La falta de tiempo y conocimientos sobre lo último de lo último a veces provoca que no seamos capaces de ahorrar todo lo que deberíamos. Hay que poner remedio.

La falta de tiempo y conocimientos sobre lo último de lo último a veces provoca que no seamos capaces de ahorrar todo lo que deberíamos. Hay que poner remedio.

Tras la actualización de la tasa de paro, que volvió a subir el mes pasado en más de 100.000 personas, se confirma que caminamos sin frenos hacia los 5 millones de parados y el 21-21% de paro, record en nuestra historia democrática. Como esto no tiene pinta de cambiar, al menos radicalmente, en mucho tiempo, lo mejor es apuntarse los consejos que en forma de decálogos periódicamente publica y actualiza la OCU para hacer compras inteligentes y llegar a fin de mes sin pedir prestado dinero a nadie:

  1. Hacer lista (se aconseja Excel) de gastos/ingresos mensualmente. Solo así sabremos en qué se nos va el dinero y podremos saber en qué recortar.
  2. A partir de esa lista, dividir los gastos en superfluos e imprescindibles, para acotar aún más el número de posibles partidas en las que ahorrar.
  3. Comparar precios. Ir de supermercado en supermercado puede ser aburrido, pero las diferencias en precios en ocasiones nos ahorran más de un 10% al mes en productos de primera necesidad.
  4. Si el transporte público no nos aporta una ruta plausible para nuestro día a día, hablar con compañeros de trabajo/vecinos/compañeros de estudios para compartir trayecto. Menos gastos y viajes más entretenidos que ir solos en un coche.
  5. Marcas blancas como grandes amigas. Su relación calidad precio es mejor que las marcas líderes en el 90% de los casos, y a menudo no es necesario consumir el máximo en calidad.
  6. Tiendas outlet como nuevo fenómeno del ahorro. Ya sean de ropa cara o de productos con pequeñas taras, son la solución para seguir consumiendo sin pagar ‘marca’. Mercado antes que supermercado es otra opción a tener en cuenta, siempre que nuestro horario así lo permita.
  7. Internet siempre es más barato. Hay que perderle el miedo a la falta de seguridad y a la venta de nuestra privacidad.

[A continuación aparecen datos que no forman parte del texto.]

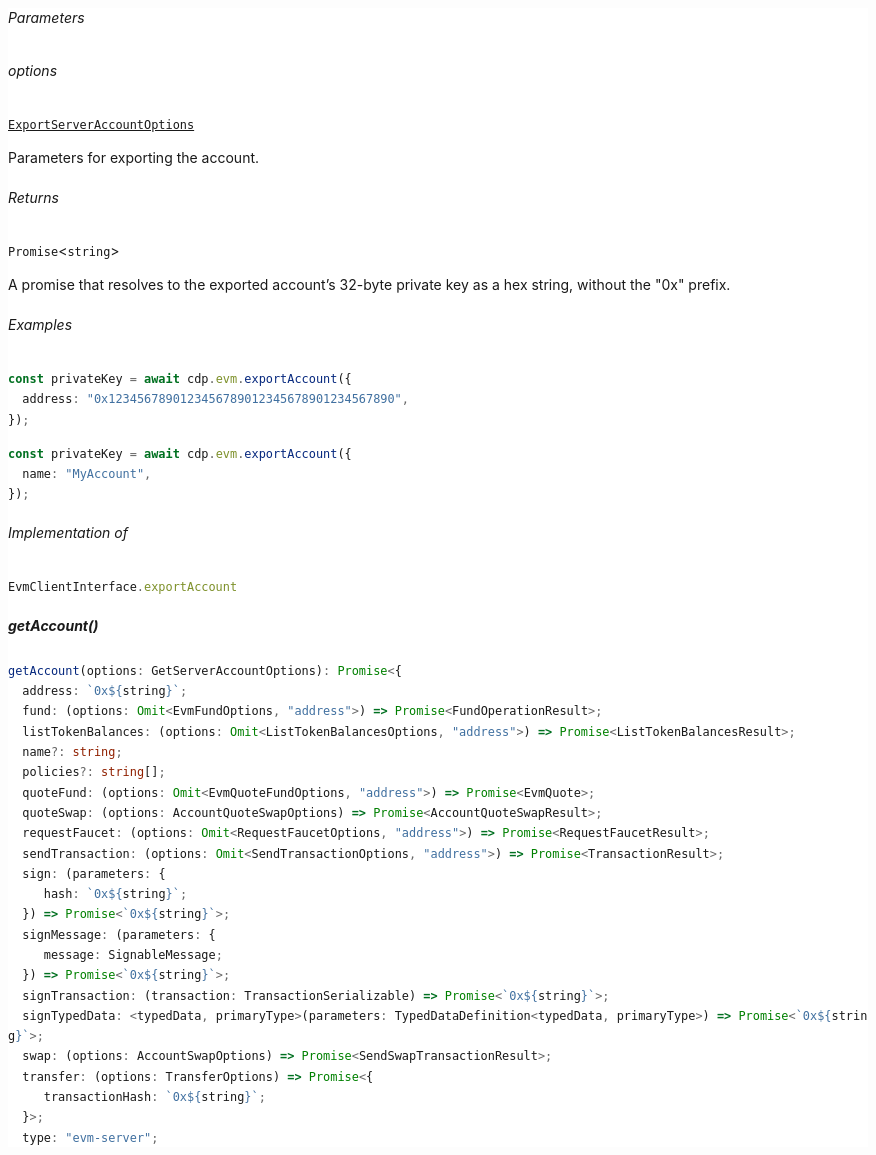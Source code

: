 ###### Parameters

###### options

[`ExportServerAccountOptions`](/sdks/cdp-sdks-v2/typescript/evm/Types#exportserveraccountoptions)

Parameters for exporting the account.

###### Returns

`Promise`\<`string`>

A promise that resolves to the exported account’s 32-byte private key as a hex string, without the "0x" prefix.

###### Examples

```ts
const privateKey = await cdp.evm.exportAccount({
  address: "0x1234567890123456789012345678901234567890",
});
```

```ts
const privateKey = await cdp.evm.exportAccount({
  name: "MyAccount",
});
```

###### Implementation of

```ts
EvmClientInterface.exportAccount
```

##### getAccount()

```ts
getAccount(options: GetServerAccountOptions): Promise<{
  address: `0x${string}`;
  fund: (options: Omit<EvmFundOptions, "address">) => Promise<FundOperationResult>;
  listTokenBalances: (options: Omit<ListTokenBalancesOptions, "address">) => Promise<ListTokenBalancesResult>;
  name?: string;
  policies?: string[];
  quoteFund: (options: Omit<EvmQuoteFundOptions, "address">) => Promise<EvmQuote>;
  quoteSwap: (options: AccountQuoteSwapOptions) => Promise<AccountQuoteSwapResult>;
  requestFaucet: (options: Omit<RequestFaucetOptions, "address">) => Promise<RequestFaucetResult>;
  sendTransaction: (options: Omit<SendTransactionOptions, "address">) => Promise<TransactionResult>;
  sign: (parameters: {
     hash: `0x${string}`;
  }) => Promise<`0x${string}`>;
  signMessage: (parameters: {
     message: SignableMessage;
  }) => Promise<`0x${string}`>;
  signTransaction: (transaction: TransactionSerializable) => Promise<`0x${string}`>;
  signTypedData: <typedData, primaryType>(parameters: TypedDataDefinition<typedData, primaryType>) => Promise<`0x${string}`>;
  swap: (options: AccountSwapOptions) => Promise<SendSwapTransactionResult>;
  transfer: (options: TransferOptions) => Promise<{
     transactionHash: `0x${string}`;
  }>;
  type: "evm-server";
```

Los bancos ponen sus mejores ofertas en la red, las empresas nos descuentan gastos de envío si nos registramos, mayores descuentos por llevar amigos… Un mundo de posibilidades de ahorro a un solo click.
  8. Internet también es la solución en cuanto a gratuidad: llamar por Skype, hablar por Messenger… Las comunicaciones sin coste alguno.
  9. Segunda mano. Ya no solo en coches o casas. Electrónica, ropa o muebles son cada vez artículos más demandados en tiendas de seminuevos, otro negocio en alza (y en Ebay, mucho más).
  10. No a las tarjetas de crédito. Además de llevar implícitos gastos de mantenimiento por parte de la entidad emisora, son dinero para hoy y facturas para mañana. Dificultad llevar un control del gasto, y las de débito hacen el mismo servicio (salvo para comprar por Internet, donde en ocasiones se pide crédito de plástico).

No nos solucionan la vida, pero estas medidas sí nos la hacen más llevadera.